The function of the injection system is as follows. In the suction stroke of the pump 1 becomes fuel through the passage 10 with open control valve 2 from the low pressure range 6 sucked. When the pressure in the accumulator 3 has not yet reached the desired pressure level, the control valve becomes after the intake stroke 2 closed so that fuel through the check valve 5 in the pressure accumulator 3 is promoted. This fuel delivery through the pump 1 , continues until the desired pressure is in the pressure accumulator 3 is reached. The pressure in the accumulator 3 the control valve is reached or exceeded 2 also during the pressure stroke of the pump 1 opened so that no fuel is pumped into the pressure accumulator 3 takes place, but the intake fuel again through the control valve 2 back to the low pressure range 6 is promoted. Since, according to the exemplary embodiment described, regulation takes place on the basis of a fuel mass balance, the regulation of the pressure level can be carried out with high accuracy, so that the desired pressure value in the pressure accumulator is exceeded, if at all, only very briefly. This enables a very high degree of efficiency to be achieved since unnecessary fuel delivery can be avoided.
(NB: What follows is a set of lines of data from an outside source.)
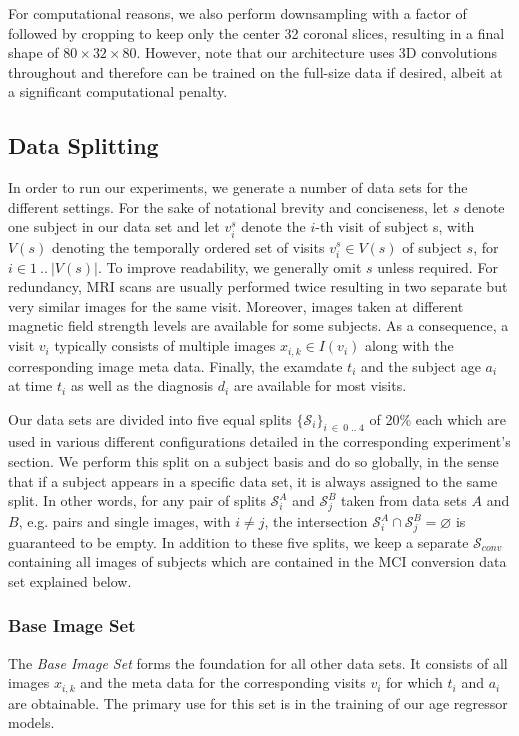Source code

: For computational reasons, we also perform downsampling with a factor of  followed by cropping to keep only the center 32 coronal slices, resulting in a final shape of $ 80 \times 32 \times 80 $. However, note that our architecture uses 3D convolutions throughout and therefore can be trained on the full-size data if desired, albeit at a significant computational penalty.

\subsection{Data Splitting}
\label{sec:datsplitting}
In order to run our experiments, we generate a number of data sets for the different settings. For the sake of notational brevity and conciseness, let $s$ denote one subject in our data set and let $v^s_i$ denote the $i$-th visit of subject s, with $V(s)$ denoting the temporally ordered set of visits $v^s_i \in V(s)$ of subject $s$, for $i \in 1 \ ..\ |V(s)|$. To improve readability, we generally omit $s$ unless required. For redundancy, MRI scans are usually performed twice resulting in two separate but very similar images for the same visit. Moreover, images taken at different magnetic field strength levels are available for some subjects. As a consequence, a visit $v_i$ typically consists of multiple images $x_{i, k} \in I(v_i)$ along with the corresponding image meta data. Finally, the examdate $t_i$ and the subject age $a_i$ at time $t_i$ as well as the diagnosis $d_i$ are available for most visits.

Our data sets are divided into five equal splits $ \{ \mathcal{S}_i \}_{i\ \in\ 0\;..\;4} $ of 20\% each which are used in various different configurations detailed in the corresponding experiment's section. We perform this split on a subject basis and do so globally, in the sense that if a subject appears in a specific data set, it is always assigned to the same split. In other words, for any pair of splits $ \mathcal{S}_i^A $ and $ \mathcal{S}_j^B $ taken from data sets $A$ and $B$, e.g. pairs and single images, with $ i \neq j $, the intersection $ { \mathcal{S}_i^A \cap \mathcal{S}_j^B = \varnothing } $ is guaranteed to be empty. In addition to these five splits, we keep a separate $\mathcal{S}_{conv}$ containing all images of subjects which are contained in the MCI conversion data set explained below.

\subsubsection*{Base Image Set} \label{sec:datsingles}
The \textit{Base Image Set} forms the foundation for all other data sets. It consists of all images $x_{i, k}$ and the meta data for the corresponding visits $v_i$ for which $t_i$ and $a_i$ are obtainable. The primary use for this set is in the training of our age regressor models.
The determination of the fuel pressure p in the pressure accumulator 3 To regulate the pressure level according to the _{exemplary embodiment} , the fuel _{mass balance is} as follows: The fuel pressure p is increased by the fuel _mass m _{pist fed} into the pressure accumulator by the fuel pump and by the injection valves 4 removed fuel _mass m _inj calculated. The fuel pressure is calculated using equation 1:

The pressure p is also determined by the fuel temperature T _fuel, the density ρ of the fuel, the modulus of elasticity E of the fuel and the pressure storage volume V _Rail . The modulus of elasticity E and the pressure accumulator volume V _Rail remain constant. The modulus of elasticity of the fuel is understood to be a value which depends on the type of fuel, the temperature and the compressibility of the fuel, the extensibility of the pressure accumulator and the material of the pressure accumulator, the modulus of elasticity of the fuel in particular on the temperature and depends on the compressibility of the fuel. In addition to the temperature and the compressibility of the fuel, the modulus of elasticity E also depends in particular on the elasticity of the pressure accumulator, since very high pressures occur in the pressure accumulator in today's injection systems. Based on this equation 1, an accurate pressure level control can be carried out by means of a fuel mass balance, so that an unnecessary return of fuel can be substantially avoided and a significantly higher efficiency than in the prior art can be achieved.

However, due to a large number of other external influences, it may be necessary to determine the pressure value p of the pressure reservoir 3 to correct. This can be done by means of a correction value m _cor . As a result, the equation ( 2 ) a predicted fuel _pressure p _{pred be} determined:

This predicted fuel pressure p _pred puts this in 2 shown route model "Fuelrail". By means of the correction factor, this predicted fuel pressure p _pred can also be used for an even more precise calculation of the injected fuel quantity.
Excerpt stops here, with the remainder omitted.